Studie zum Zahlungsverhalten: Kontaktlose Kartenzahlungen dominieren in Europa
In der aktuellen Ausgabe der europaweiten Zahlungsverkehrsstudie der Management- und Technologieberatung BearingPoint in neun europäischen Ländern wird deutlich: Kontaktlose Kartenzahlungen dominieren als am häufigsten genutzte Zahlungsmethode in Europa. Die jüngeren Altersgruppen wollen in Bezug auf ihr Zahlungsverhalten in den nächsten zwei Jahren häufiger Mobile Payments nutzen.

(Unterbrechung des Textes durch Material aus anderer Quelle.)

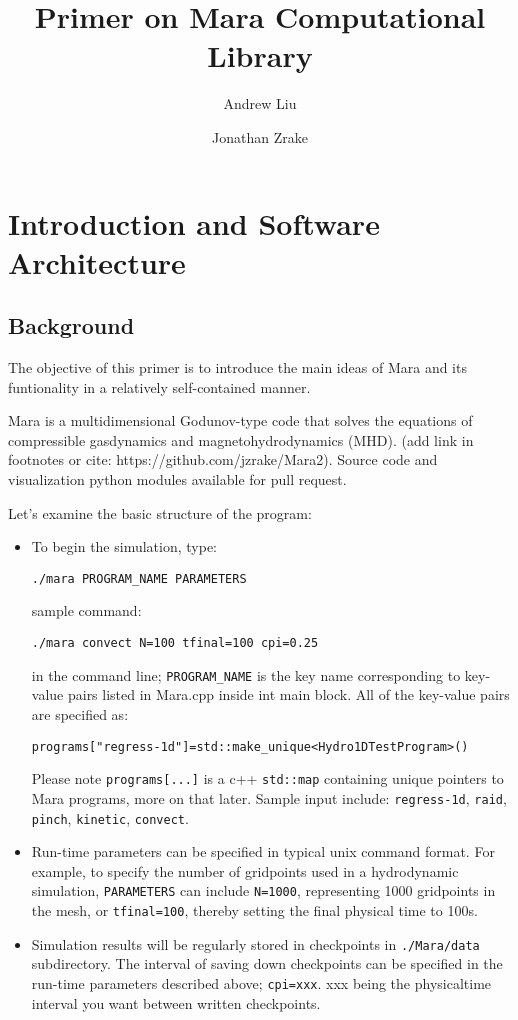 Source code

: \documentclass{article}
\title{Primer on Mara Computational Library}
\author{Andrew Liu \and Jonathan Zrake}
\begin{document}
\maketitle

\section{Introduction and Software Architecture}
\subsection{Background}
The objective of this primer is to introduce the main ideas of Mara and its funtionality in a relatively self-contained manner. 

Mara is a multidimensional Godunov-type code that solves the equations of
compressible gasdynamics and magnetohydrodynamics (MHD). (add link in footnotes or cite: https://github.com/jzrake/Mara2). Source code and visualization python modules available for pull request.

Let's examine the basic structure of the program:
\begin{itemize}
	\item To begin the simulation, type: 

	\texttt{./mara PROGRAM\_NAME PARAMETERS}

	sample command:

\texttt{./mara convect N=100 tfinal=100 cpi=0.25}
	
in the command line; \texttt{PROGRAM\_NAME} is the key name corresponding to key-value pairs listed in Mara.cpp inside int main block. All of the key-value pairs are specified as: 

\texttt{programs["regress-1d"]=std::make\_unique<Hydro1DTestProgram>()}

Please note \texttt{programs[...]} is a c++ \texttt{std::map} containing unique pointers to Mara programs, more on that later. Sample input include: \texttt{regress-1d}, \texttt{raid}, \texttt{pinch}, \texttt{kinetic}, \texttt{convect}.

	\item Run-time parameters can be specified in typical unix command format. For example, to specify the number of gridpoints used in a hydrodynamic simulation, \texttt{PARAMETERS} can include \texttt{N=1000}, representing 1000 gridpoints in the mesh, or \texttt{tfinal=100}, thereby setting the final physical time to 100s.  
	
	\item Simulation results will be regularly stored in checkpoints in \texttt{./Mara/data} subdirectory. The interval of saving down checkpoints can be specified in the run-time parameters described above; \texttt{cpi=xxx}. xxx being the physicaltime interval you want between written checkpoints.
	

\end{itemize}
\end{document}
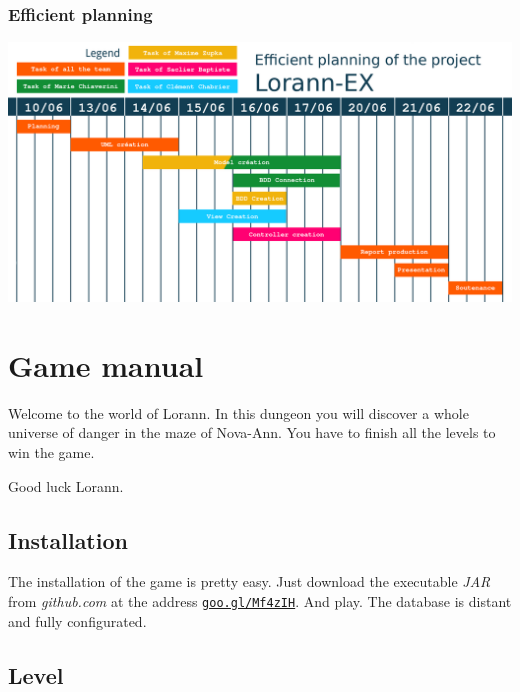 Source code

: \documentclass{report}
\begin{document}
\subsection{Efficient planning}

\begin{center}
\includegraphics[scale=0.75]{resources/Planning-effectif.png}
\end{center}

\chapter{Game manual}

Welcome to the world of Lorann. In this dungeon you will discover a whole universe of danger in the maze of Nova-Ann. You have to finish all the levels to win the game.

Good luck Lorann.

\section{Installation}

The installation of the game is pretty easy. Just download the executable \emph{JAR} from \emph{github.com} at the address \texttt{\href{https://github.com/EpicKiwi/Lorann-Ex/releases/download/0.0.2/Lorann-Ex-0.0.2-SNAPSHOT.jar}{goo.gl/Mf4zIH}}. And play. The database is distant and fully configurated.

\section{Level}
\end{document}
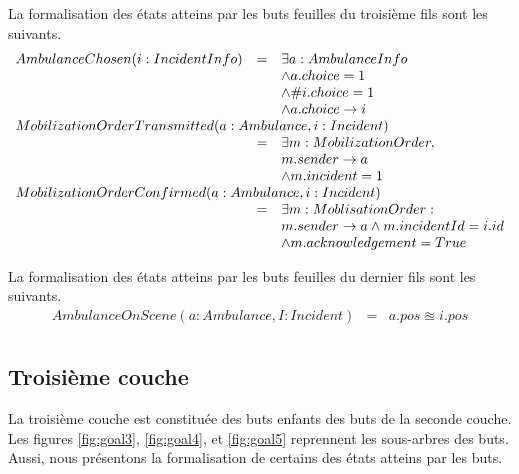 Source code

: 	La formalisation des états atteins par les buts feuilles du troisième fils sont
	les suivants.
	\singlespacing
	\begin{equation*}
		\begin{array}{rcl}
			AmbulanceChosen(i:IncidentInfo)  
			& = & \exists a:AmbulanceInfo \\
			&   & \wedge a.choice = 1 \\
			&   & \wedge \#i.choice = 1 \\
			&   & \wedge a.choice \rightarrow i \\
			
			\multicolumn{3}{l}{MobilizationOrderTransmitted(a: Ambulance, i:Incident)} \\ 
			& = & \exists m: MobilizationOrder, \\
			&   & m.sender \rightarrow a \\
			&   & \wedge m.incident = 1 \\
			
			\multicolumn{3}{l}{MobilizationOrderConfirmed(a:Ambulance, i:Incident)} \\ 
			& = & \exists m:MoblisationOrder: \\
			&   & m.sender \rightarrow a \wedge m.incidentId = i.id \\ 
			&   & \wedge m.acknowledgement = True \\
		\end{array}
	\end{equation*}
	\onehalfspacing
	
	La formalisation des états atteins par les buts feuilles du dernier fils sont
	les suivants.		
	\singlespacing
	\begin{equation*}
		\begin{array}{rcl}
			AmbulanceOnScene(a:Ambulance, I:Incident)
			& = & a.pos \approxeq i.pos \\ 
		\end{array}
	\end{equation*}
	\onehalfspacing


\subsection{Troisième couche}

	La troisième couche est constituée des buts enfants
	des buts de la seconde couche. Les figures \ref{fig:goal3}, \ref{fig:goal4},
	et \ref{fig:goal5} reprennent les sous-arbres des buts. Aussi, nous
	présentons la formalisation de certains des états atteins par les
	buts.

Jeder Zweite nutzt die seit 2025 in den Euro-Ländern von den Banken verpflichtend angebotene Echtzeitüberweisung. Die im Oktober 2025 ebenfalls neu eingeführte Empfängerprüfung für SEPA-Überweisungen wird in den Euro-Ländern als nützlich empfunden. Für Zahlungen an Privatpersonen wird auch die Zahlungslösung Wero europaweit wahrgenommen.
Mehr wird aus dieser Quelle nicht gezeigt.